- [Exercise goal]: Repeat exactly the lines that run from the start of the records below to the line with "Login session cookies", including both of those lines but not the pictures.

[Stored data entries]
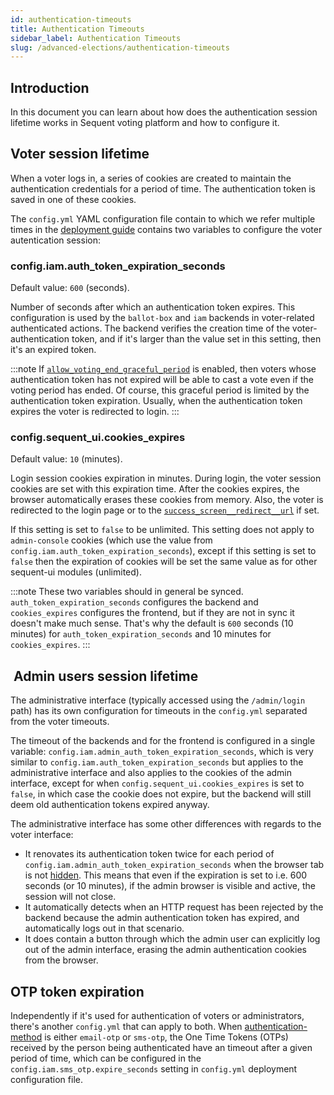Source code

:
 ```yaml
---
id: authentication-timeouts
title: Authentication Timeouts
sidebar_label: Authentication Timeouts
slug: /advanced-elections/authentication-timeouts
---
```


## Introduction

In this document you can learn about how does the authentication session
lifetime works in Sequent voting platform and how to configure it.

## Voter session lifetime 

When a voter logs in, a series of cookies are created to maintain the 
authentication credentials for a period of time. The authentication token is
saved in one of these cookies.

The `config.yml` YAML configuration file contain to which we refer multiple
times in the [deployment guide](../deployment/guide) contains two variables
to configure the voter autentication session:

### config.iam.auth_token_expiration_seconds

Default value: `600` (seconds).

Number of seconds after which an authentication token expires. This
configuration is used by the `ballot-box` and `iam` backends in
voter-related authenticated actions. The backend verifies the creation time of
the voter-authentication token, and if it's larger than the value set in this
setting, then it's an expired token.


:::note
If [`allow_voting_end_graceful_period`](../file-formats/election-creation-json#election-presentation-options-allow_voting_end_graceful_period)
is enabled, then voters whose authentication token has not expired will be able
to cast a vote even if the voting period has ended. Of course, this graceful
period is limited by the authentication token expiration. Usually, when the
authentication token expires the voter is redirected to login.
:::

### config.sequent_ui.cookies_expires

Default value: `10` (minutes).

Login session cookies expiration in minutes. During login, the voter session
cookies are set with this expiration time. After the cookies expires, the
browser automatically erases these cookies from memory. Also, the voter is
redirected to the login page or to the 
[`success_screen__redirect__url`](../file-formats/election-creation-json#election-presentation-options-success_screen__redirect__url) if set.
    
If this setting is set to `false` to be unlimited. This setting does not apply
to `admin-console` cookies (which use the value from
`config.iam.auth_token_expiration_seconds`), except if this setting is
set to `false` then the expiration of cookies will be set the same value as for
other sequent-ui modules (unlimited).

:::note
These two variables should in general be synced. `auth_token_expiration_seconds`
configures the backend and `cookies_expires` configures the frontend, but if
they are not in sync it doesn't make much sense. That's why the default is
`600` seconds (10 minutes) for `auth_token_expiration_seconds` and 10 minutes
for `cookies_expires`.
:::

##  Admin users session lifetime

The administrative interface (typically accessed using the `/admin/login` path)
has its own configuration for timeouts in the `config.yml` separated from the
voter timeouts.

The timeout of the backends and for the frontend is configured in a single
variable: `config.iam.admin_auth_token_expiration_seconds`, which is very
similar to `config.iam.auth_token_expiration_seconds` but applies to the
administrative interface and also applies to the cookies of the admin interface,
except for when `config.sequent_ui.cookies_expires` is set to `false`, in which
case the cookie does not expire, but the backend will still deem old
authentication tokens expired anyway.

The administrative interface has some other differences with regards to the
voter interface:
- It renovates its authentication token twice for each period of
  `config.iam.admin_auth_token_expiration_seconds` when the browser tab is
  not
  [hidden](https://developer.mozilla.org/en-US/docs/Web/API/Document/hidden).
  This means that even if the expiration is set to i.e. 600 seconds (or 10
  minutes), if the admin browser is visible and active, the session will not
  close.
- It automatically detects when an HTTP request has been rejected by the backend
  because the admin authentication token has expired, and automatically logs out
  in that scenario.
- It does contain a button through which the admin user can explicitly log out
  of the admin interface, erasing the admin authentication cookies from the
  browser.

## OTP token expiration

Independently if it's used for authentication of voters or administrators,
there's another `config.yml` that can apply to both. When
[authentication-method](../file-formats/election-creation-json#census-auth_method)
is either `email-otp` or `sms-otp`, the One Time Tokens (OTPs) received by the
person being authenticated have an timeout after a given period of time, which
can be configured in the `config.iam.sms_otp.expire_seconds` setting in
`config.yml` deployment configuration file.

- [Written reply]:
Source code

:
 ```yaml
---
id: authentication-timeouts
title: Authentication Timeouts
sidebar_label: Authentication Timeouts
slug: /advanced-elections/authentication-timeouts
---
```


## Introduction

In this document you can learn about how does the authentication session
lifetime works in Sequent voting platform and how to configure it.

## Voter session lifetime 

When a voter logs in, a series of cookies are created to maintain the 
authentication credentials for a period of time. The authentication token is
saved in one of these cookies.

The `config.yml` YAML configuration file contain to which we refer multiple
times in the [deployment guide](../deployment/guide) contains two variables
to configure the voter autentication session:

### config.iam.auth_token_expiration_seconds

Default value: `600` (seconds).

Number of seconds after which an authentication token expires. This
configuration is used by the `ballot-box` and `iam` backends in
voter-related authenticated actions. The backend verifies the creation time of
the voter-authentication token, and if it's larger than the value set in this
setting, then it's an expired token.


:::note
If [`allow_voting_end_graceful_period`](../file-formats/election-creation-json#election-presentation-options-allow_voting_end_graceful_period)
is enabled, then voters whose authentication token has not expired will be able
to cast a vote even if the voting period has ended. Of course, this graceful
period is limited by the authentication token expiration. Usually, when the
authentication token expires the voter is redirected to login.
:::

### config.sequent_ui.cookies_expires

Default value: `10` (minutes).

Login session cookies expiration in minutes. During login, the voter session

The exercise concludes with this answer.